Summary of the Invention
[0007] It maybe object of the present invention to make it possible to safely acquire smoke
situations.
[0008] This object is achieved by the subject-matter of the independent claims.
[0009] Smoke situations can for example arise as a result of a fire, a smouldering fire,
or smouldering. Melting processes where there are no flames involved can also generate
such smoke.
[0010] According to one exemplary embodiment of the present invention, a smoke alarm system
for an aircraft is provided, which smoke alarm system comprises a camera module, a
smoke warning transmitter and a housing. According to one aspect of this embodiment,
the camera module and the smoke warning transmitter are arranged in the same housing.

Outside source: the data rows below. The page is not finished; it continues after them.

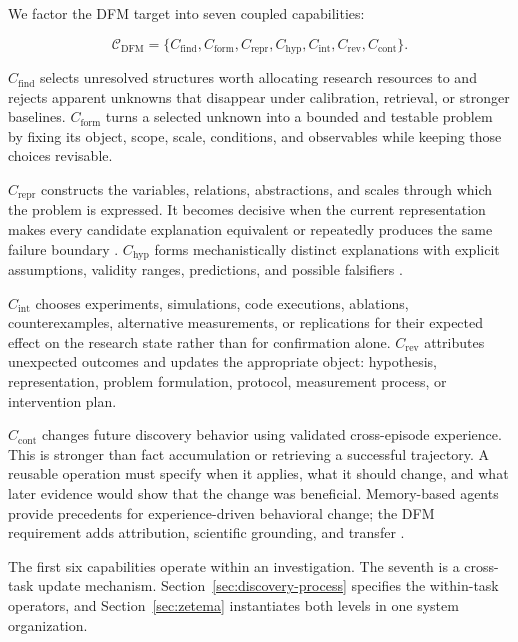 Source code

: \documentclass[11pt, a4paper, copyright]{google}
\begin{document}
We factor the DFM target into seven coupled capabilities:

\begin{equation}
\mathcal{C}_{\mathrm{DFM}}
=
\{C_{\mathrm{find}},C_{\mathrm{form}},C_{\mathrm{repr}},C_{\mathrm{hyp}},C_{\mathrm{int}},C_{\mathrm{rev}},C_{\mathrm{cont}}\}.
\label{eq:dfm-capabilities}
\end{equation}

$C_{\mathrm{find}}$ selects unresolved structures worth allocating research resources to and rejects apparent unknowns that disappear under calibration, retrieval, or stronger baselines. $C_{\mathrm{form}}$ turns a selected unknown into a bounded and testable problem by fixing its object, scope, scale, conditions, and observables while keeping those choices revisable.

$C_{\mathrm{repr}}$ constructs the variables, relations, abstractions, and scales through which the problem is expressed. It becomes decisive when the current representation makes every candidate explanation equivalent or repeatedly produces the same failure boundary \citep{brunton2016sindy,udrescu2020aifeynman,scholkopf2021causalrep}. $C_{\mathrm{hyp}}$ forms mechanistically distinct explanations with explicit assumptions, validity ranges, predictions, and possible falsifiers \citep{wang2024scimon,baek2025researchagent,gottweis2026coscientist}.

$C_{\mathrm{int}}$ chooses experiments, simulations, code executions, ablations, counterexamples, alternative measurements, or replications for their expected effect on the research state rather than for confirmation alone. $C_{\mathrm{rev}}$ attributes unexpected outcomes and updates the appropriate object: hypothesis, representation, problem formulation, protocol, measurement process, or intervention plan.

$C_{\mathrm{cont}}$ changes future discovery behavior using validated cross-episode experience. This is stronger than fact accumulation or retrieving a successful trajectory. A reusable operation must specify when it applies, what it should change, and what later evidence would show that the change was beneficial. Memory-based agents provide precedents for experience-driven behavioral change; the DFM requirement adds attribution, scientific grounding, and transfer \citep{shinn2023reflexion,wang2024voyager}.

The first six capabilities operate within an investigation. The seventh is a cross-task update mechanism. Section~\ref{sec:discovery-process} specifies the within-task operators, and Section~\ref{sec:zetema} instantiates both levels in one system organization.
\end{document}
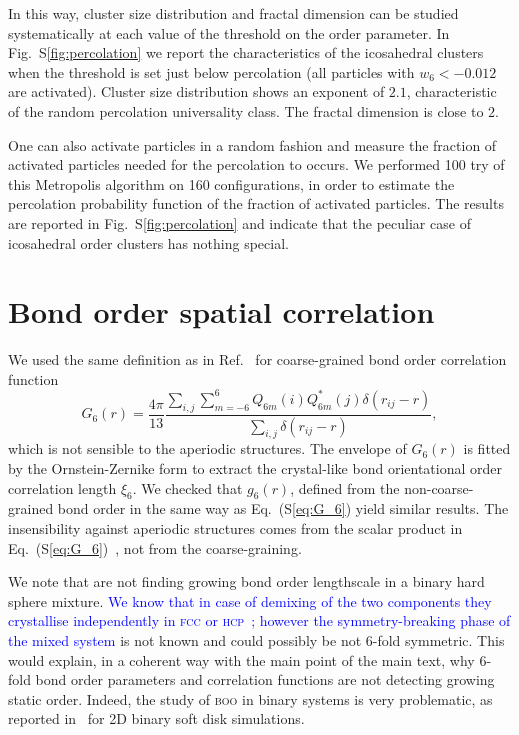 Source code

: \documentclass[prl,twocolumn,notitlepage]{revtex4-1}
\begin{document}
In this way, cluster size distribution and fractal dimension can be studied systematically at each value of the threshold on the order parameter. In Fig.~S\ref{fig:percolation} we report the characteristics of the icosahedral clusters when the threshold is set just below percolation (all particles with $w_6<-0.012$ are activated). Cluster size distribution shows an exponent of $2.1$, characteristic of the random percolation universality class. The fractal dimension is close to $2$.

One can also activate particles in a random fashion and measure the fraction of activated particles needed for the percolation to occurs. We performed 100 try of this Metropolis algorithm on 160 configurations, in order to estimate the percolation probability function of the fraction of activated particles. The results are reported in Fig.~S\ref{fig:percolation} and indicate that the peculiar case of icosahedral order clusters has nothing special.

\section*{Bond order spatial correlation}

We used the same definition as in Ref.~\cite{tanaka2010critical} for coarse-grained bond order correlation function
\begin{equation}
	G_6(r) = \frac{4\pi}{13}\frac{\sum_{i,j} \sum_{m=-6}^{6} Q_{6 m}(i) Q_{6 m}^{*}(j) \delta(r_{ij}-r)}{\sum_{i,j} \delta(r_{ij}-r)},
	\label{eq:G_6}
\end{equation}
which is not sensible to the aperiodic structures. The envelope of $G_6(r)$ is fitted by the Ornstein-Zernike form to extract the crystal-like bond orientational order correlation length $\xi_6$. We checked that $g_6(r)$, defined from the non-coarse-grained bond order in the same way as Eq.~(S\ref{eq:G_6}) yield similar results. The insensibility against aperiodic structures comes from the scalar product in Eq.~(S\ref{eq:G_6})~\cite{Tomida1995}, not from the coarse-graining.

We note that \citet{Charbonneau} are not finding growing bond order lengthscale in a binary hard sphere mixture. \textcolor{blue}{We know that in case of demixing of the two components they crystallise independently in \textsc{fcc} or \textsc{hcp}~\cite{Hopkins2011b,Hopkins2012}; however the symmetry-breaking phase of the mixed system} is not known and could possibly be not 6-fold symmetric. This would explain, in a coherent way with the main point of the main text, why 6-fold bond order parameters and correlation functions are not detecting growing static order. Indeed, the study of \textsc{boo} in binary systems is very problematic, as reported in~\citep{tanaka2010critical, KawasakiJPCM} for 2D binary soft disk simulations.
\end{document}

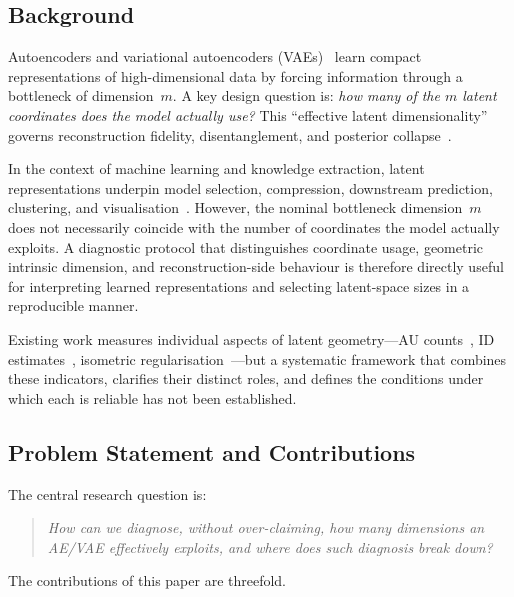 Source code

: \documentclass[11pt,a4paper]{article}
\begin{document}
\subsection{Background}\label{sec:intro_bg}

Autoencoders and variational autoencoders (VAEs)~\cite{kingma2014vae} learn
compact representations of high-dimensional data by forcing information through
a bottleneck of dimension~$m$.  A key design question is: \emph{how many of
the $m$ latent coordinates does the model actually use?}  This ``effective
latent dimensionality'' governs reconstruction fidelity, disentanglement, and
posterior collapse~\cite{lucas2019elbo}.

In the context of machine learning and knowledge extraction, latent
representations underpin model selection, compression, downstream prediction,
clustering, and visualisation~\cite{bengio2013representation}.
However, the nominal bottleneck dimension~$m$ does not necessarily coincide
with the number of coordinates the model actually exploits.
A diagnostic protocol that distinguishes coordinate usage, geometric intrinsic
dimension, and reconstruction-side behaviour is therefore directly useful for
interpreting learned representations and selecting latent-space sizes in a
reproducible manner.

Existing work measures individual aspects of latent geometry—AU
counts~\cite{lucas2019elbo,higgins2017betavae}, ID
estimates~\cite{facco2017twonn,levina2005mle}, isometric
regularisation~\cite{kato2020rdae}—but a systematic framework that combines
these indicators, clarifies their distinct roles, and defines the conditions
under which each is reliable has not been established.

\subsection{Problem Statement and Contributions}\label{sec:intro_aim}

The central research question is:
\begin{quote}
\emph{How can we diagnose, without over-claiming, how many dimensions an AE/VAE
effectively exploits, and where does such diagnosis break down?}
\end{quote}

The contributions of this paper are threefold.
\end{document}

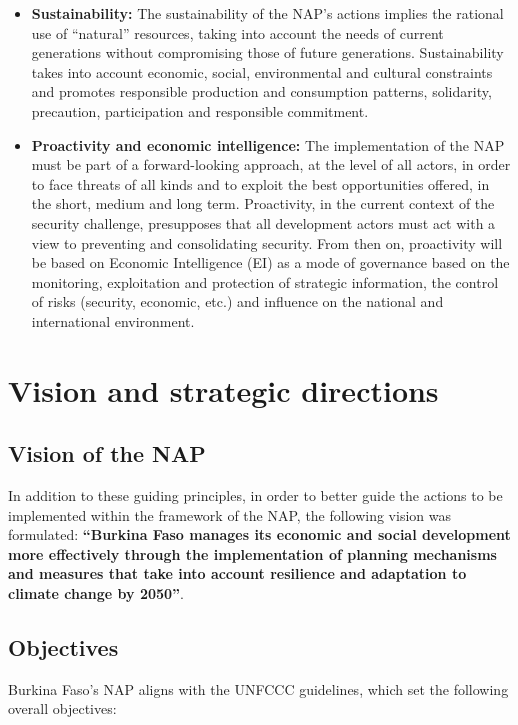 \documentclass[
]{book}
\begin{document}
\begin{itemize}
\item
  \textbf{Sustainability:} The sustainability of the NAP's actions implies the rational use of ``natural'' resources, taking into account the needs of current generations without compromising those of future generations. Sustainability takes into account economic, social, environmental and cultural constraints and promotes responsible production and consumption patterns, solidarity, precaution, participation and responsible commitment.
\item
  \textbf{Proactivity and economic intelligence:} The implementation of the NAP must be part of a forward-looking approach, at the level of all actors, in order to face threats of all kinds and to exploit the best opportunities offered, in the short, medium and long term. Proactivity, in the current context of the security challenge, presupposes that all development actors must act with a view to preventing and consolidating security. From then on, proactivity will be based on Economic Intelligence (EI) as a mode of governance based on the monitoring, exploitation and protection of strategic information, the control of risks (security, economic, etc.) and influence on the national and international environment.
\end{itemize}

\section{Vision and strategic directions}\label{vision-and-strategic-directions}

\subsection{Vision of the NAP}\label{vision-of-the-nap}

In addition to these guiding principles, in order to better guide the actions to be implemented within the framework of the NAP, the following vision was formulated: \textbf{``Burkina Faso manages its economic and social development more effectively through the implementation of planning mechanisms and measures that take into account resilience and adaptation to climate change by 2050''}.

\subsection{Objectives}\label{objectives}

Burkina Faso's NAP aligns with the UNFCCC guidelines, which set the following overall objectives:
\end{document}
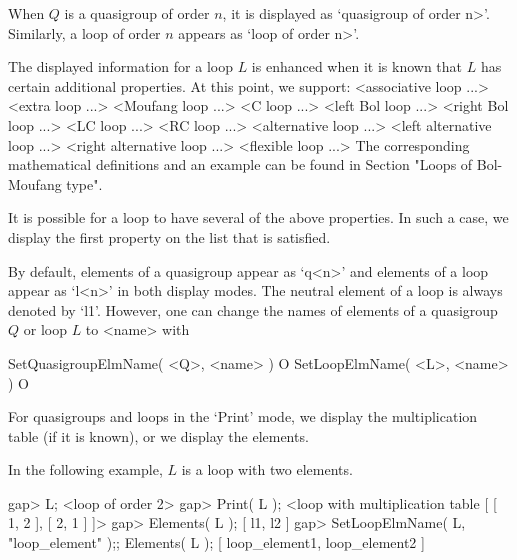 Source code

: When $Q$ is a quasigroup of order $n$, it is displayed as `\<quasigroup of
order n>'. Similarly, a loop of order $n$ appears as `\<loop of order n>'.

The displayed information for a loop $L$ is enhanced when it is known that $L$
has certain additional properties. At this point, we support:
\begintt
    <associative loop ...>
    <extra loop ...>
    <Moufang loop ...>
    <C loop ...>
    <left Bol loop ...>
    <right Bol loop ...>
    <LC loop ...>
    <RC loop ...>
    <alternative loop ...>
    <left alternative loop ...>
    <right alternative loop ...>
    <flexible loop ...>
\endtt
The corresponding mathematical definitions and an example can be found in
Section "Loops of Bol-Moufang type".

It is possible for a loop to have several of the above properties. In such a
case, we display the first property on the list that is satisfied.

By default, elements of a quasigroup appear as `q<n>' and elements of a loop
appear as `l<n>' in both display modes. The neutral element of a loop is always
denoted by `l1'. However, one can change the names of elements of a quasigroup
$Q$ or loop $L$ to <name> with

\>SetQuasigroupElmName( <Q>, <name> ) O
\>SetLoopElmName( <L>, <name> ) O

For quasigroups and loops in the `Print' mode, we display the multiplication
table (if it is known), or we display the elements.

In the following example, $L$ is a loop with two elements.

\beginexample
gap> L;
<loop of order 2>
gap> Print( L );
<loop with multiplication table [ [ 1,  2 ], [  2,  1 ] ]>
gap> Elements( L );
[ l1, l2 ]
gap> SetLoopElmName( L, "loop_element" );; Elements( L );
[ loop_element1, loop_element2 ]
\endexample
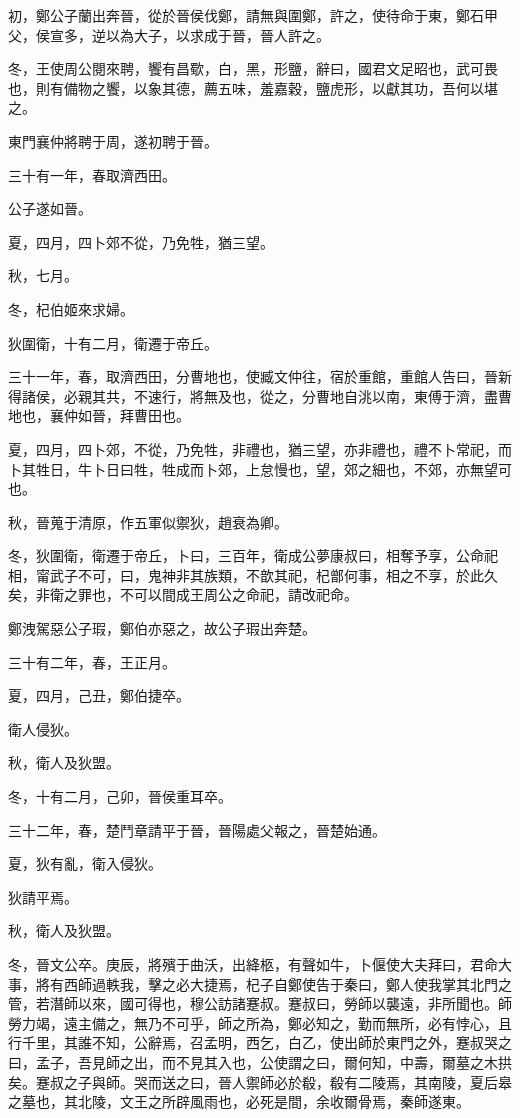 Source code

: \begin{pinyinscope}
初，鄭公子蘭出奔晉，從於晉侯伐鄭，請無與圍鄭，許之，使待命于東，鄭石甲父，侯宣多，逆以為大子，以求成于晉，晉人許之。

冬，王使周公閱來聘，饗有昌歜，白，黑，形鹽，辭曰，國君文足昭也，武可畏也，則有備物之饗，以象其德，薦五味，羞嘉穀，鹽虎形，以獻其功，吾何以堪之。

東門襄仲將聘于周，遂初聘于晉。

三十有一年，春取濟西田。

公子遂如晉。

夏，四月，四卜郊不從，乃免牲，猶三望。

秋，七月。

冬，杞伯姬來求婦。

狄圍衛，十有二月，衛遷于帝丘。

三十一年，春，取濟西田，分曹地也，使臧文仲往，宿於重館，重館人告曰，晉新得諸侯，必親其共，不速行，將無及也，從之，分曹地自洮以南，東傅于濟，盡曹地也，襄仲如晉，拜曹田也。

夏，四月，四卜郊，不從，乃免牲，非禮也，猶三望，亦非禮也，禮不卜常祀，而卜其牲日，牛卜日曰牲，牲成而卜郊，上怠慢也，望，郊之細也，不郊，亦無望可也。

秋，晉蒐于清原，作五軍似禦狄，趙衰為卿。

冬，狄圍衛，衛遷于帝丘，卜曰，三百年，衛成公夢康叔曰，相奪予享，公命祀相，甯武子不可，曰，鬼神非其族類，不歆其祀，杞鄫何事，相之不享，於此久矣，非衛之罪也，不可以間成王周公之命祀，請改祀命。

鄭洩駕惡公子瑕，鄭伯亦惡之，故公子瑕出奔楚。

三十有二年，春，王正月。

夏，四月，己丑，鄭伯捷卒。

衛人侵狄。

秋，衛人及狄盟。

冬，十有二月，己卯，晉侯重耳卒。

三十二年，春，楚鬥章請平于晉，晉陽處父報之，晉楚始通。

夏，狄有亂，衛入侵狄。

狄請平焉。

秋，衛人及狄盟。

冬，晉文公卒。庚辰，將殯于曲沃，出絳柩，有聲如牛，卜偃使大夫拜曰，君命大事，將有西師過軼我，擊之必大捷焉，杞子自鄭使告于秦曰，鄭人使我掌其北門之管，若潛師以來，國可得也，穆公訪諸蹇叔。蹇叔曰，勞師以襲遠，非所聞也。師勞力竭，遠主備之，無乃不可乎，師之所為，鄭必知之，勤而無所，必有悖心，且行千里，其誰不知，公辭焉，召孟明，西乞，白乙，使出師於東門之外，蹇叔哭之曰，孟子，吾見師之出，而不見其入也，公使謂之曰，爾何知，中壽，爾墓之木拱矣。蹇叔之子與師。哭而送之曰，晉人禦師必於殽，殽有二陵焉，其南陵，夏后皋之墓也，其北陵，文王之所辟風雨也，必死是間，余收爾骨焉，秦師遂東。


\end{pinyinscope}
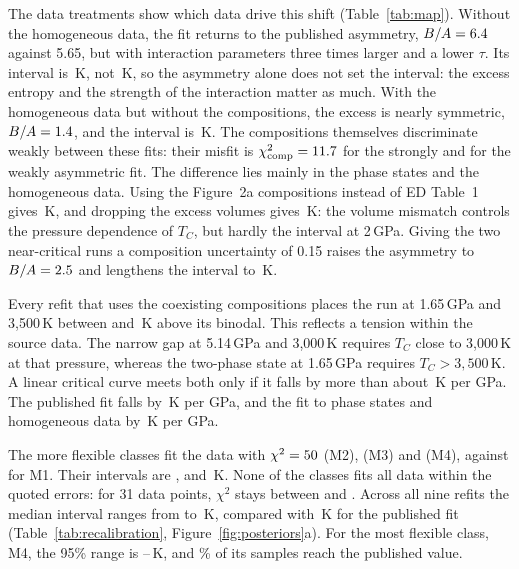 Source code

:The data treatments show which data drive this shift (Table~\ref{tab:map}). Without the
homogeneous data, the fit returns to the published asymmetry, $B/A = \BAMOnePhaseComp{}$
against 5.65, but with interaction parameters three times larger and a lower $\tau$. Its
interval is \IntMOnePhaseComp{}\,K, not \pubIntTwo{}\,K, so the asymmetry alone does not set the
interval: the excess entropy and the strength of the interaction matter as much. With the
homogeneous data but without the compositions, the excess is nearly symmetric,
$B/A = \BAMOnePhaseHom{}$, and the interval is \IntMOnePhaseHom{}\,K. The compositions themselves
discriminate weakly between these fits: their misfit is $\chi^2_{\rm comp} =
\ChiCompMOnePhaseComp{}$ for the strongly and \ChiCompMOneTable{} for the weakly asymmetric
fit. The difference lies mainly in the phase states and the
homogeneous data. Using the Figure~2a compositions instead of ED Table~1 gives
\IntMOneFigure{}\,K, and dropping the excess volumes gives \IntMOneNoVolume{}\,K: the volume
mismatch controls the pressure dependence of $T_C$, but hardly the interval at 2\,GPa. Giving
the two near-critical runs a composition uncertainty of 0.15 raises the asymmetry to
$B/A = \BAMOneInflated{}$ and lengthens the interval to \IntMOneInflated{}\,K.

Every refit that uses the coexisting compositions places the run at 1.65\,GPa and 3,500\,K
between \missLo{} and \missHi{}\,K above its binodal. This reflects a tension within the source
data. The narrow gap at 5.14\,GPa and 3,000\,K requires $T_C$ close to 3,000\,K at that pressure,
whereas the two-phase state at 1.65\,GPa requires $T_C > 3{,}500$\,K. A linear critical curve
meets both only if it falls by more than about \slopeMinimum{}\,K per GPa. The published fit falls
by \slopePublished{}\,K per GPa, and the fit to phase states and homogeneous data by
\SlopeMOnePhaseHom{}\,K per GPa.

The more flexible classes fit the data with $\chi^2 = \ChiMTwo{}$ (M2), \ChiMThree{} (M3) and
\ChiMFour{} (M4), against \ChiMOneTable{} for M1. Their intervals are \IntMTwo{},
\IntMThree{} and \IntMFour{}\,K. None of the classes fits all data within the quoted errors: for 31 data
points, $\chi^2$ stays between \ChiMTwo{} and \ChiMOneTable{}. Across all nine refits the median
interval ranges from \IntRangeLo{} to \IntRangeHi{}\,K, compared with \pubIntTwo{}\,K for the
published fit (Table~\ref{tab:recalibration}, Figure~\ref{fig:posteriors}a). For the most
flexible class, M4, the 95\% range is \IntMFourLoNinetyFive{}--\IntMFourHiNinetyFive{}\,K, and
\IntMFourPubTail{}\% of its samples reach the published value.

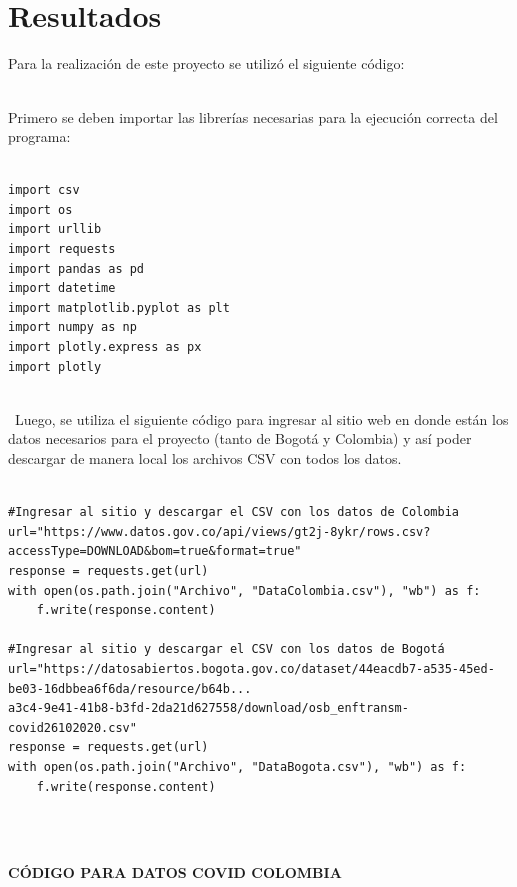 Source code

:\documentclass[conference,compsoc,onecolumn]{IEEEtran}
\begin{document}
\\\
\section{Resultados}
\label{sec:results}

Para la realización de este proyecto se utilizó el siguiente código:
\\\

Primero se deben importar las librerías necesarias para la ejecución correcta del programa:
\\\

\begin{lstlisting}
import csv
import os
import urllib
import requests
import pandas as pd
import datetime
import matplotlib.pyplot as plt
import numpy as np
import plotly.express as px
import plotly

\end{lstlisting}
\\\
Luego, se utiliza el siguiente código para ingresar al sitio web en donde están los datos necesarios para el proyecto (tanto de Bogotá y Colombia) y así poder descargar de manera local los archivos CSV con todos los datos.\\\

\begin{lstlisting}
#Ingresar al sitio y descargar el CSV con los datos de Colombia
url="https://www.datos.gov.co/api/views/gt2j-8ykr/rows.csv?accessType=DOWNLOAD&bom=true&format=true"
response = requests.get(url)
with open(os.path.join("Archivo", "DataColombia.csv"), "wb") as f:
    f.write(response.content)

#Ingresar al sitio y descargar el CSV con los datos de Bogotá
url="https://datosabiertos.bogota.gov.co/dataset/44eacdb7-a535-45ed-be03-16dbbea6f6da/resource/b64b...
a3c4-9e41-41b8-b3fd-2da21d627558/download/osb_enftransm-covid26102020.csv"
response = requests.get(url)
with open(os.path.join("Archivo", "DataBogota.csv"), "wb") as f:
    f.write(response.content)

\end{lstlisting}
\\\

\textbf{CÓDIGO PARA DATOS COVID COLOMBIA}
\\\
\end{document}
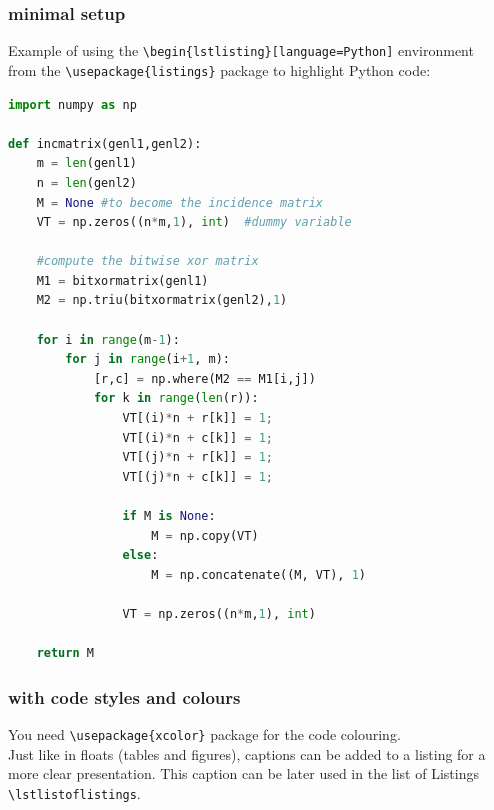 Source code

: \documentclass[letterpaper,dvipsnames]{article}
\begin{document}
\subsubsection{minimal setup}

Example of using the \verb+\begin{lstlisting}[language=Python]+ 
environment \\
from the \verb+\usepackage{listings}+ package to highlight Python code:

\begin{lstlisting}[language=Python]
import numpy as np
    
def incmatrix(genl1,genl2):
    m = len(genl1)
    n = len(genl2)
    M = None #to become the incidence matrix
    VT = np.zeros((n*m,1), int)  #dummy variable
    
    #compute the bitwise xor matrix
    M1 = bitxormatrix(genl1)
    M2 = np.triu(bitxormatrix(genl2),1) 
    
    for i in range(m-1):
        for j in range(i+1, m):
            [r,c] = np.where(M2 == M1[i,j])
            for k in range(len(r)):
                VT[(i)*n + r[k]] = 1;
                VT[(i)*n + c[k]] = 1;
                VT[(j)*n + r[k]] = 1;
                VT[(j)*n + c[k]] = 1;
    
                if M is None:
                    M = np.copy(VT)
                else:
                    M = np.concatenate((M, VT), 1)
    
                VT = np.zeros((n*m,1), int)
    
    return M
\end{lstlisting}

\subsubsection{with code styles and colours}

You need \verb+\usepackage{xcolor}+ package for the code colouring. \\
Just like in floats (tables and figures), captions can be added to a 
listing for a more clear presentation. This caption can be later used 
in the list of Listings \verb+\lstlistoflistings+.
\end{document}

[0011] In an advantageous way, the arrangement of the camera module or of a camera and of
the smoke warning transmitter, which functions for example according to the diffused-light
principle, in a housing can lead to reduced installation expenditure and reduced space
requirements. This may particularly be advantageous in conditions of burn-out-proof
spaces. Furthermore, improved and safe acquisition of smoke situations can be achieved
because the smoke warning transmitter and the camera module essentially have the same
perspective.
[0012] According to a further exemplary embodiment of the present invention, the camera
module and the smoke warning transmitter are designed such that they can be connected
to a single computer unit.
[0013] The above may make possible simple processing of the output signals of the camera
module and of the smoke warning transmitter by means of a single computer unit, for
example a centrally arranged computer unit, wherein for example the provision of individual
computer units, one for the camera module and one for the smoke warning transmitter,
becomes obsolete.
[0014] According to a further exemplary embodiment of the present invention, the camera
module, the smoke warning transmitter or the housing are designed to be affixed to
a cabin roof region of the aircraft.
[0015] As a result of the perspective or view from above into the region to be monitored,
in many cases areas that are not visible or blind spots can be reduced in size. Furthermore,
any problem due to edges or projections which would cause coverage gaps resulting
from load situations is reduced.
[0016] According to a further exemplary embodiment of the present invention, the camera
module or a corresponding camera comprises a fisheye lens which makes it possible
to monitor a large region by means of a single smoke alarm system.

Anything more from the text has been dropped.